Residents of any state would be free to choose among policies from any insurer that offers them. The policies would be regulated by the insurer's home state. Thus, if consumers do not want expensive "Cadillac" health plans that pay for acupuncture, fertility treatments or hairpieces, they could buy from insurers in states that do not mandate such benefits.
However, another type of competition is also likely to occur — among state legislatures and insurance commissioners. Jurisdictional competition, that is competition between state governments, will play an important role in bringing about a competitive market in individual health coverage. The way this will likely play out is states with community rating or guaranteed issue laws — or numerous other expensive mandated benefits — will begin to see insurers from outside their state move aggressively to sell policies without these costly regulations. Young, healthy individuals will flee the expensive (highly regulated) plans causing a death spiral that renders the in-state insurers’ plan financially unstable. To prevent a total collapse of their (domestic) in-state insurers, state legislators will have to “compete” with the legislatures of other states to enact competitive insurance regulations that are conducive to a stable insurance market.

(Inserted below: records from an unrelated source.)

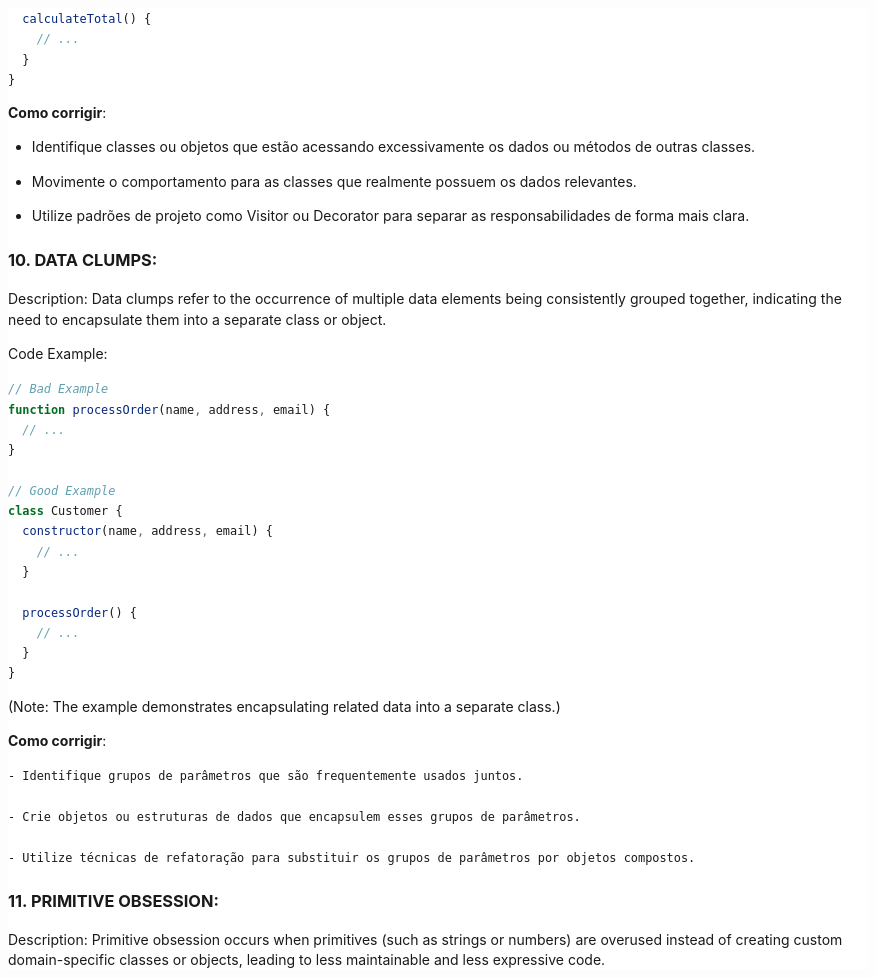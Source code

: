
 ```javascript
  calculateTotal() {
    // ...
  }
}
```

**Como corrigir**:

   - Identifique classes ou objetos que estão acessando excessivamente os dados ou métodos de outras classes.

   - Movimente o comportamento para as classes que realmente possuem os dados relevantes.

   - Utilize padrões de projeto como Visitor ou Decorator para separar as responsabilidades de forma mais clara.

### 10. DATA CLUMPS:

Description: Data clumps refer to the occurrence of multiple data elements being consistently grouped together, indicating the need to encapsulate them into a separate class or object.

Code Example:

```javascript
// Bad Example
function processOrder(name, address, email) {
  // ...
}

// Good Example
class Customer {
  constructor(name, address, email) {
    // ...
  }

  processOrder() {
    // ...
  }
}
```

(Note: The example demonstrates encapsulating related data into a separate class.)

**Como corrigir**:

    - Identifique grupos de parâmetros que são frequentemente usados juntos.

    - Crie objetos ou estruturas de dados que encapsulem esses grupos de parâmetros.

    - Utilize técnicas de refatoração para substituir os grupos de parâmetros por objetos compostos.


### 11. PRIMITIVE OBSESSION:

Description: Primitive obsession occurs when primitives (such as strings or numbers) are overused instead of creating custom domain-specific classes or objects, leading to less maintainable and less expressive code.
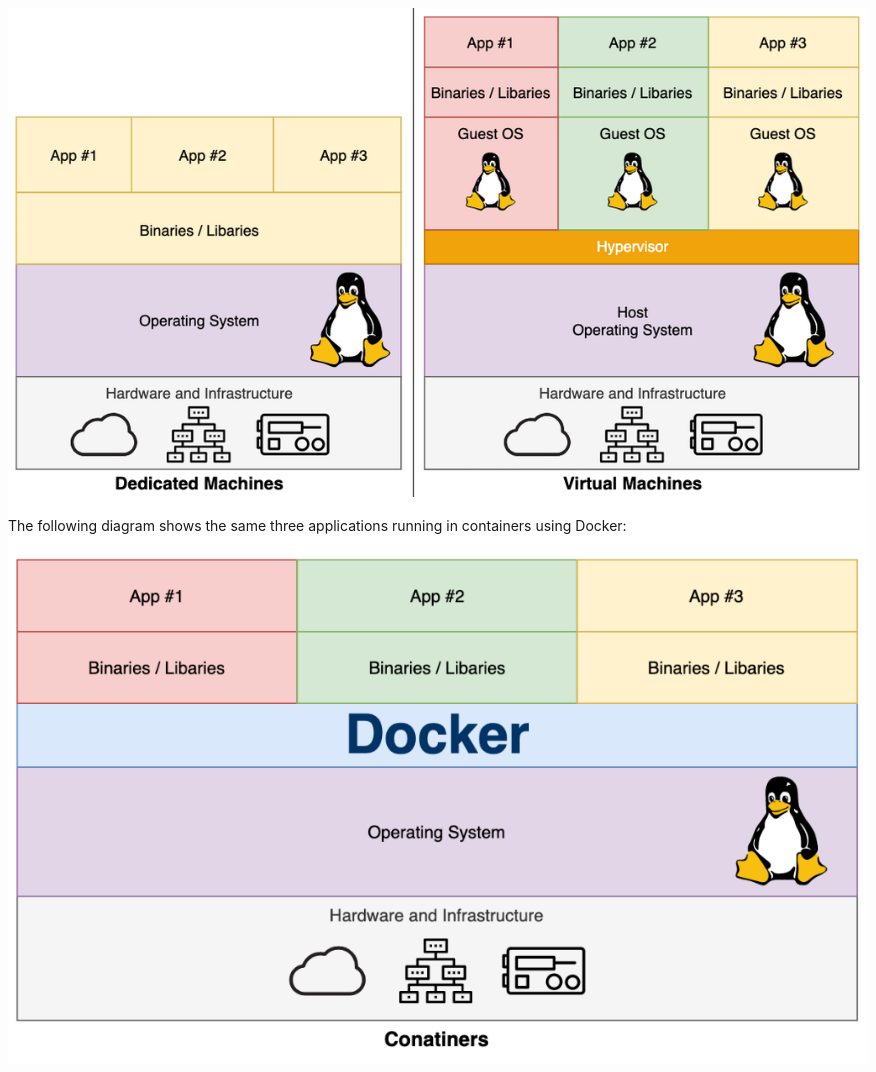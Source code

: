 ![Img](static/DockerOverview1.png)

The following diagram shows the same three applications running in containers using Docker:

![Img](static/DockerOverview2.png)
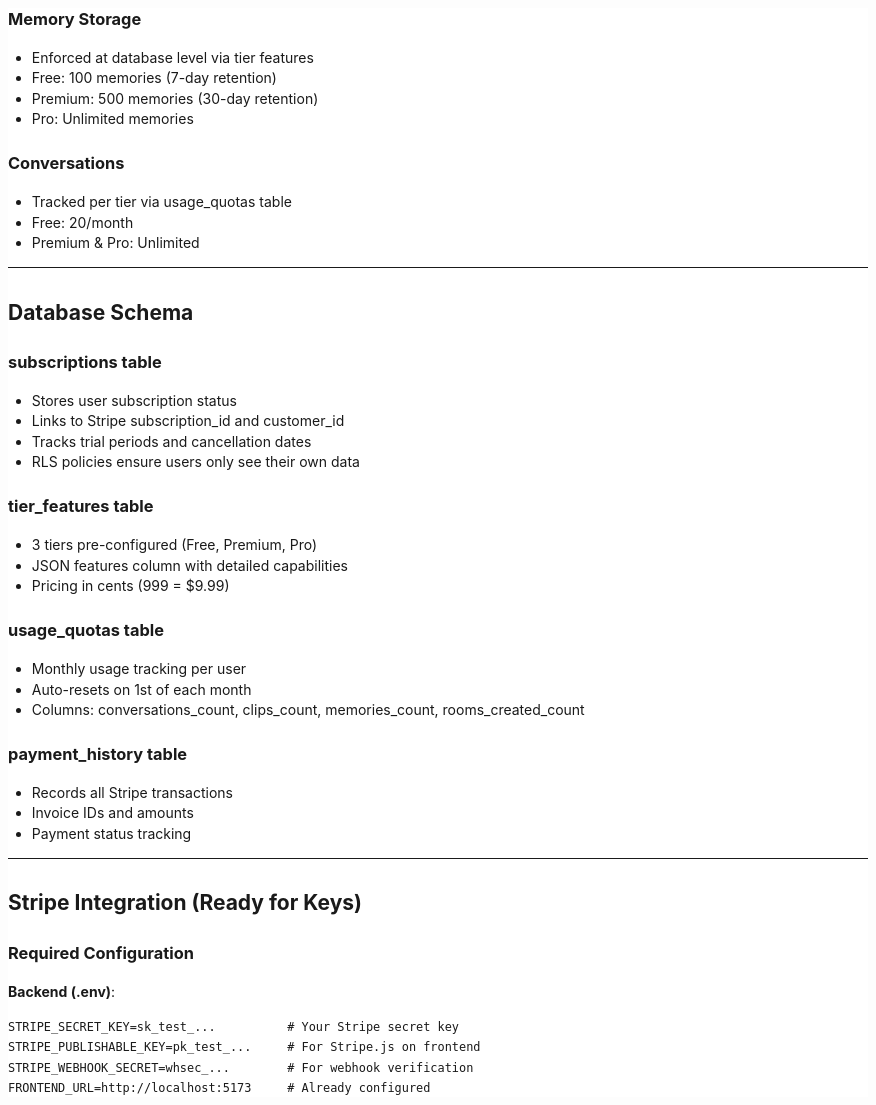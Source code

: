### Memory Storage
- Enforced at database level via tier features
- Free: 100 memories (7-day retention)
- Premium: 500 memories (30-day retention)
- Pro: Unlimited memories

### Conversations
- Tracked per tier via usage_quotas table
- Free: 20/month
- Premium & Pro: Unlimited

---

## Database Schema

### subscriptions table
- Stores user subscription status
- Links to Stripe subscription_id and customer_id
- Tracks trial periods and cancellation dates
- RLS policies ensure users only see their own data

### tier_features table
- 3 tiers pre-configured (Free, Premium, Pro)
- JSON features column with detailed capabilities
- Pricing in cents (999 = $9.99)

### usage_quotas table
- Monthly usage tracking per user
- Auto-resets on 1st of each month
- Columns: conversations_count, clips_count, memories_count, rooms_created_count

### payment_history table
- Records all Stripe transactions
- Invoice IDs and amounts
- Payment status tracking

---

## Stripe Integration (Ready for Keys)

### Required Configuration

**Backend (.env)**:
```env
STRIPE_SECRET_KEY=sk_test_...          # Your Stripe secret key
STRIPE_PUBLISHABLE_KEY=pk_test_...     # For Stripe.js on frontend
STRIPE_WEBHOOK_SECRET=whsec_...        # For webhook verification
FRONTEND_URL=http://localhost:5173     # Already configured
```
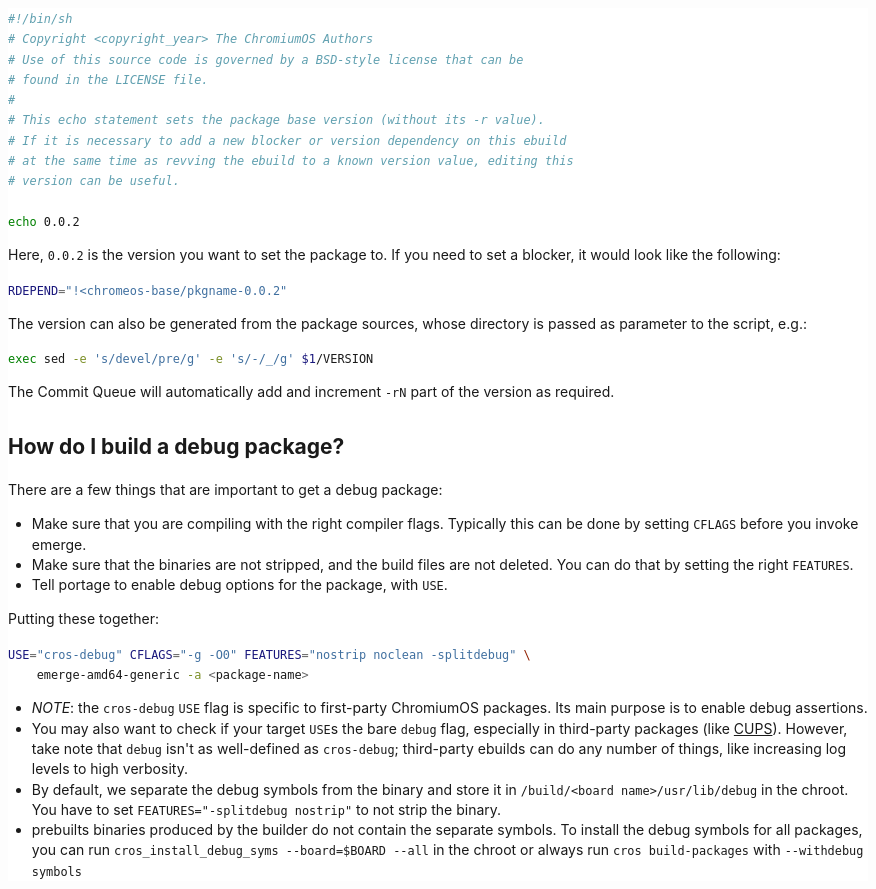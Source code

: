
 ```bash
#!/bin/sh
# Copyright <copyright_year> The ChromiumOS Authors
# Use of this source code is governed by a BSD-style license that can be
# found in the LICENSE file.
#
# This echo statement sets the package base version (without its -r value).
# If it is necessary to add a new blocker or version dependency on this ebuild
# at the same time as revving the ebuild to a known version value, editing this
# version can be useful.

echo 0.0.2
```

Here, `0.0.2` is the version you want to set the package to. If you need to set
a blocker, it would look like the following:

```bash
RDEPEND="!<chromeos-base/pkgname-0.0.2"
```

The version can also be generated from the package sources, whose directory is
passed as parameter to the script, e.g.:
```bash
exec sed -e 's/devel/pre/g' -e 's/-/_/g' $1/VERSION
```

The Commit Queue will automatically add and increment `-rN` part of the version
as required.

## How do I build a debug package?

There are a few things that are important to get a debug package:

*   Make sure that you are compiling with the right compiler flags. Typically
    this can be done by setting `CFLAGS` before you invoke emerge.
*   Make sure that the binaries are not stripped, and the build files are not
    deleted. You can do that by setting the right `FEATURES`.
*   Tell portage to enable debug options for the package, with `USE`.

Putting these together:

```bash
USE="cros-debug" CFLAGS="-g -O0" FEATURES="nostrip noclean -splitdebug" \
    emerge-amd64-generic -a <package-name>
```

*   *NOTE*: the `cros-debug` `USE` flag is specific to first-party
    ChromiumOS packages. Its main purpose is to enable debug
    assertions.
*   You may also want to check if your target `USE`s the bare `debug`
    flag, especially in third-party packages (like
    [CUPS][cups-ebuild-use-debug]). However, take note that `debug`
    isn't as well-defined as `cros-debug`; third-party ebuilds can do
    any number of things, like increasing log levels to high verbosity.
*   By default, we separate the debug symbols from the binary and store it in
    `/build/<board name>/usr/lib/debug` in the chroot. You have to set
    `FEATURES="-splitdebug nostrip"` to not strip the binary.
*   prebuilts binaries produced by the builder do not contain the separate
    symbols. To install the debug symbols for all packages, you can run
    `cros_install_debug_syms --board=$BOARD --all` in the chroot or always run
    `cros build-packages` with `--withdebugsymbols`


[Portage]: https://wiki.gentoo.org/wiki/Portage
[Overlay FAQ]: /chromium-os/developer-library/guides/portage/overlay-faq/
[Working with Gentoo]: https://www.gentoo.org/doc/en/handbook/handbook-x86.xml?part=2
[Gentoo Development Guide]: https://devmanual.gentoo.org/
[Portage]: https://wiki.gentoo.org/wiki/Portage
[Gentoo]: https://www.gentoo.org/
[localmirror]: /chromium-os/developer-library/reference/third-party/archive-mirrors/
[devserver]: https://chromium.googlesource.com/chromiumos/chromite/+/HEAD/docs/devserver.md
[gentoo-blockers]: https://devmanual.gentoo.org/general-concepts/dependencies/#blockers
[virtual/editor]: https://chromium.googlesource.com/chromiumos/overlays/chromiumos-overlay/+/HEAD/virtual/editor/editor-1.ebuild
[ChromiumOS's virtual/linux-sources ebuild]: https://chromium.googlesource.com/chromiumos/overlays/chromiumos-overlay/+/HEAD/virtual/linux-sources/
[package management specification]: https://projects.gentoo.org/pms/8/pms.html
[chromium-os-dev-guide]: /chromium-os/developer-library/guides/development/developer-guide/
[cups-ebuild-use-debug]: https://chromium.googlesource.com/chromiumos/overlays/chromiumos-overlay/+/932089ace19442cbd1d72a9304226ab604984ac4/net-print/cups/cups-9999.ebuild#28
[Slotting]: https://devmanual.gentoo.org/general-concepts/slotting/
[Version Dependencies]: https://devmanual.gentoo.org/general-concepts/dependencies/index.html#version-dependencies
[Slot Dependencies]: https://devmanual.gentoo.org/general-concepts/dependencies/index.html#slot-dependencies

In addition, state legislatures would no longer be able to easily pander to special interests such as lobbyist for providers or advocates for specific diseases wanting mandates to cover their services. Legislators will have an incentive to harmonize insurance regulations to be competitive with neighboring states.
Once this occurs, consumers would be more likely to find a policy that fits their budget — giving more people access to affordable insurance.